Idea • Let’s try to discourage users from possibly disrupting production SE(s) by providing alternate method without sacrificing the performance and functions • The production DDM uses FTS, which is managed by T0/T1s and configured not to overload SEs • Why not use FTS?
dq2-get with FTS • dq2-get is modified to use FTS to transfer between two remote SEs (srm and gridftp) • dq2-get –to-fts=FTS_SERVICE –p ‘fts’ –to-storage=Destination_SE_Path –L Source-site DSN • Follow all standard DDM conventions • The convention enforces the structure of the destination directory path, which can be used as the file catalog without LFC • Does not allow a user to place dataset to a production area • It works with SRM as well as the plain GridFTP server. • The destination site does not need to be listed in TiersOfATLAS, lowering the workload by T3 administrators
Real example of dq2-get with FTS • dq2-get --to-fts=https://fts02.usatlas.bnl.gov:8443/glite-data-transfer-fts/services/FileTransfer -p 'fts' –to-storage= srm://atlfs02.phy.duke.edu:8443/srm/v2/server?SFN=/srv/data/srm/testhiro -L BNL-OSG2_MCDISK groupmc08.105807.JF35_pythia_jet_filter.merge.AOD.e418_a84_t53_tid076929 • dq2-get --to-fts=https://fts02.usatlas.bnl.gov:8443/glite-data-transfer-fts/services/FileTransfer -p 'fts' –to-storage= gsiftp://atlfs02.phy.duke.edu:2811/srv/data/srm/testhiro -L BNL-OSG2_MCDISK mc08.005010.J1_pythia_jetjet.recon.AOD.e323_s400_d99_r474_tid023482
Data Management at T3g • If sites use DDM, it is up-to Tier-3 administrators to maintain the SE by themselves. • There is no consistency problem if the site does not use LFC because all files are “SE Dark” files by definition. • If files are organized in SE according to DDM standard structure, it will be fairly easy to maintain/delete. • Future modification to dq2-ls: • Instead of asking LFC to find files, it can check SE at an expected directory with given path to find them. • If files can be found (or not found), all other functions of dq2-ls should work.
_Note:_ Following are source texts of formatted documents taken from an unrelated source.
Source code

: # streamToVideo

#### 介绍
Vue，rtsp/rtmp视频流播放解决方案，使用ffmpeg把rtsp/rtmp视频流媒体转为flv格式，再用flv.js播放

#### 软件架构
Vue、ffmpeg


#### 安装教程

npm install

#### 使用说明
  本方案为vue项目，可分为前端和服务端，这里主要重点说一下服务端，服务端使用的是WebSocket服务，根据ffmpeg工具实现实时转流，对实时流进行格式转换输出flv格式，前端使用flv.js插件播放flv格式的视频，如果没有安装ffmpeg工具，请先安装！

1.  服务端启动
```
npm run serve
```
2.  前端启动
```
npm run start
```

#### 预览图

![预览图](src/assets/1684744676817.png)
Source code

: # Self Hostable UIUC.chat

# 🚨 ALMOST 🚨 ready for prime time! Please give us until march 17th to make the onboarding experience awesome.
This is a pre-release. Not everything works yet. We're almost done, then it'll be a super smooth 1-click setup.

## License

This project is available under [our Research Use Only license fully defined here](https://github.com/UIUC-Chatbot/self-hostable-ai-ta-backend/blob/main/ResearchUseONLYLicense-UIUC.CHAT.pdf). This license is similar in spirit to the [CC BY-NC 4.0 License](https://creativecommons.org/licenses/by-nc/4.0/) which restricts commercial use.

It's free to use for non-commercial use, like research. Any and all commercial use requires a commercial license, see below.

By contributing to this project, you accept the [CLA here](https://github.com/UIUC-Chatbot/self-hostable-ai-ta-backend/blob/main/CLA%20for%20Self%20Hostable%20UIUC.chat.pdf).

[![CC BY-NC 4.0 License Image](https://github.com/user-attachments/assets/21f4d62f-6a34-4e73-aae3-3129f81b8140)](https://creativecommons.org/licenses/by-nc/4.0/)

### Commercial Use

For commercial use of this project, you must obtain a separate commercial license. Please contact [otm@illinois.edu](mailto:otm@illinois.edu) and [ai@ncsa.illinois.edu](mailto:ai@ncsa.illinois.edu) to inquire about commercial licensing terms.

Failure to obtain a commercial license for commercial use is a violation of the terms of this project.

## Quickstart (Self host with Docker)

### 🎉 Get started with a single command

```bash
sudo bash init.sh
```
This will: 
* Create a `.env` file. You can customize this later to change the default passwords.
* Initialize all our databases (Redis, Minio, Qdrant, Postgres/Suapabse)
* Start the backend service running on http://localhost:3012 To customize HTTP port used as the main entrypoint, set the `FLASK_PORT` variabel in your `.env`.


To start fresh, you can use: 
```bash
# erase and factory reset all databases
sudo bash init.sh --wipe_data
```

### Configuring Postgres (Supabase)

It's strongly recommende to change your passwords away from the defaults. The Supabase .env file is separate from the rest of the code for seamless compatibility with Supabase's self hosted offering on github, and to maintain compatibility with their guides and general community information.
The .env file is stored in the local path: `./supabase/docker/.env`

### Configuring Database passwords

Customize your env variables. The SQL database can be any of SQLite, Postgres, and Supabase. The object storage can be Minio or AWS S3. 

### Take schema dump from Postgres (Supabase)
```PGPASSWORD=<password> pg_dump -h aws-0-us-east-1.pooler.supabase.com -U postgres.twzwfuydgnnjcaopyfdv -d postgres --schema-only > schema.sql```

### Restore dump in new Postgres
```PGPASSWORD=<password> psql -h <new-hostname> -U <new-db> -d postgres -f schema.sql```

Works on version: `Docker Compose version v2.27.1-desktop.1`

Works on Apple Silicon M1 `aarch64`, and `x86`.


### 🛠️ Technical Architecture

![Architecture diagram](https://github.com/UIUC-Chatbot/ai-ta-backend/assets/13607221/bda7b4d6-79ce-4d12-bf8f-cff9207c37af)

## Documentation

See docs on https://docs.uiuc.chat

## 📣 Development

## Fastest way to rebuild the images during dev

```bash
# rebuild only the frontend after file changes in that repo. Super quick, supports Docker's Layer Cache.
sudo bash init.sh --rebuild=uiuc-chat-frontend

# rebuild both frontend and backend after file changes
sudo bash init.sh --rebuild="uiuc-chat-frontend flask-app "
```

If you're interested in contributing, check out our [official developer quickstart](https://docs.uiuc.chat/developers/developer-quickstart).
T3gs Data Management • Sites are part of TiersOfATLAS • Behave like T2s • Needs a tool to manage space • To manage space, it needs the list of files in LFC and SE. • Automated creation and delivery of the content from LFC as a dataset to the corresponding T3 site by DDM • It is expected to send one dataset/LFC dump to a site per week. But, it can be adjusted as needed. • The file is formatted in sqlite3 • It contains the information not only about LFC, but also dataset creation date as well as status of files in BNL. • Example of LFC dump dataset • DSN: user10.HironoriIto.T3Dump.ILLINOISHEP.20100301_13_16_32 • LFN: user10.HironoriIto.T3Dump.ILLINOISHEP.20100301_13_16_32.db
T3gs Data Management • A management tool • storageManager.py • It scan SE and store the information to the same sqlite3 file above. • Using the corrected information, it can do • Find/delete dark files in : LFC, SE and dataset replica • python storageManger.py –sqliteFile= =/home/hiroito/user10.HironoriIto.T3Dump.ILLINOISHEP.20100301_13_16_32.db –sePath=/pnfs/hep.uiuc.edu/data4/atlas/proddisk --showSeDarkFiles • Clean PRODDISK files according to given cut-off time • python storageManager.py --sqliteFile=/home/hiroito/user10.HironoriIto.T3Dump.ILLINOISHEP.20100301_13_16_32.db --sePath=/pnfs/hep.uiuc.edu/data4/atlas/proddisk --deleteProdDisk --cutOffDay=135 --site=ILLINOISHEP_PRODDISK
T3 Performance and Monitor for Data Distribution • The throughput-test program was extended to include Tier-3 sites. • http://www.usatlas.bnl.gov/dq2/throughput • Several T3 sites are already being tested daily. And, the results are shown at the monitor automatically. • Any site can be added without being added to TiersOfATLAS. • It can be viewed as an availability test for a site, particularly for T3g which does not have regular FT transfers via DDM. • A site administrator can easily look at the test rests to see if the SE (SRM/GridFTP) is working. • The monitor can send warning emails to site admin(s) if so desired.